Identifying outliers is a critical part of any survey data analysis project. Outliers can lead to unstable results from a number of statistical tests, most notably regression analysis. However, the question remains “How do we identify outliers in our data set?”
There is a simple rule you can follow to identify outliers in your quantitative data. If you have ever seen a box-plot then you have seen this rule in action. It is known as the 1.5 IQR Rule. IQR stands for Inter-Quartile Range. This rule says that any observations below or above the boundaries established by the following formulas is an outlier and should be considered for removal or modification before progressing further with your analysis.

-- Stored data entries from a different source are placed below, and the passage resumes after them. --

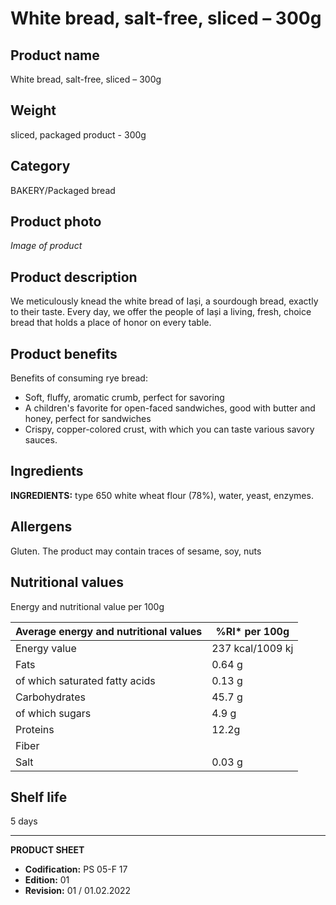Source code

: # White bread, salt-free, sliced – 300g

## Product name
White bread, salt-free, sliced – 300g

## Weight
sliced, packaged product - 300g

## Category
BAKERY/Packaged bread

## Product photo
_Image of product_

## Product description
We meticulously knead the white bread of Iași, a sourdough bread, exactly to their taste. Every day, we offer the people of Iași a living, fresh, choice bread that holds a place of honor on every table.


## Product benefits
Benefits of consuming rye bread:

- Soft, fluffy, aromatic crumb, perfect for savoring
- A children's favorite for open-faced sandwiches, good with butter and honey, perfect for sandwiches
- Crispy, copper-colored crust, with which you can taste various savory sauces.


## Ingredients
**INGREDIENTS:** type 650 white wheat flour (78%), water, yeast, enzymes.

## Allergens
Gluten. The product may contain traces of sesame, soy, nuts


## Nutritional values
Energy and nutritional value per 100g

| Average energy and nutritional values | %RI* per 100g |
|-------------------------------------|-------------------|
| Energy value                        | 237 kcal/1009 kj | 11.9             |
| Fats                                | 0.64 g           | 0.9              |
| of which saturated fatty acids      | 0.13 g           | 0.7              |
| Carbohydrates                       | 45.7 g           | 17.6             |
| of which sugars                     | 4.9 g            | 5.4              |
| Proteins                            | 12.2g            | 24.4             |
| Fiber                               |                  |                  |
| Salt                                | 0.03 g           | 0.5              |


## Shelf life
5 days

---
**PRODUCT SHEET**
- **Codification:** PS 05-F 17
- **Edition:** 01
- **Revision:** 01 / 01.02.2022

The boundaries are established as:
Lower: Quartile 1 – (1.5 x IQR)
Upper: Quartile 3 + (1.5 x IQR)
*IQR is defined as the range created by subtracting Quartile 1 from Quartile 3
For example, let’s take a look at salaries for all sales people working for Acme, Inc.
Q1 - $87,000
Q3 - $127,000
IQR - $40,000
Lower: $87,000 – (1.5* $40,000) = $27,000
Upper: $127,000 + (1.5 * $40,000) = $187,000
Sales people earning above $187,000 or below $27,000 would be considered outliers and would need to be reviewed before proceeding. Outliers can be caused through data entry errors, so this is a starting point for follow up. Other options include deletion or modification via mean or median substitution.
Outliers happen and can seriously degrade the results of your analysis therefore it is wise to dig into your quantitative data and review the distributions before proceeding with the fun stuff.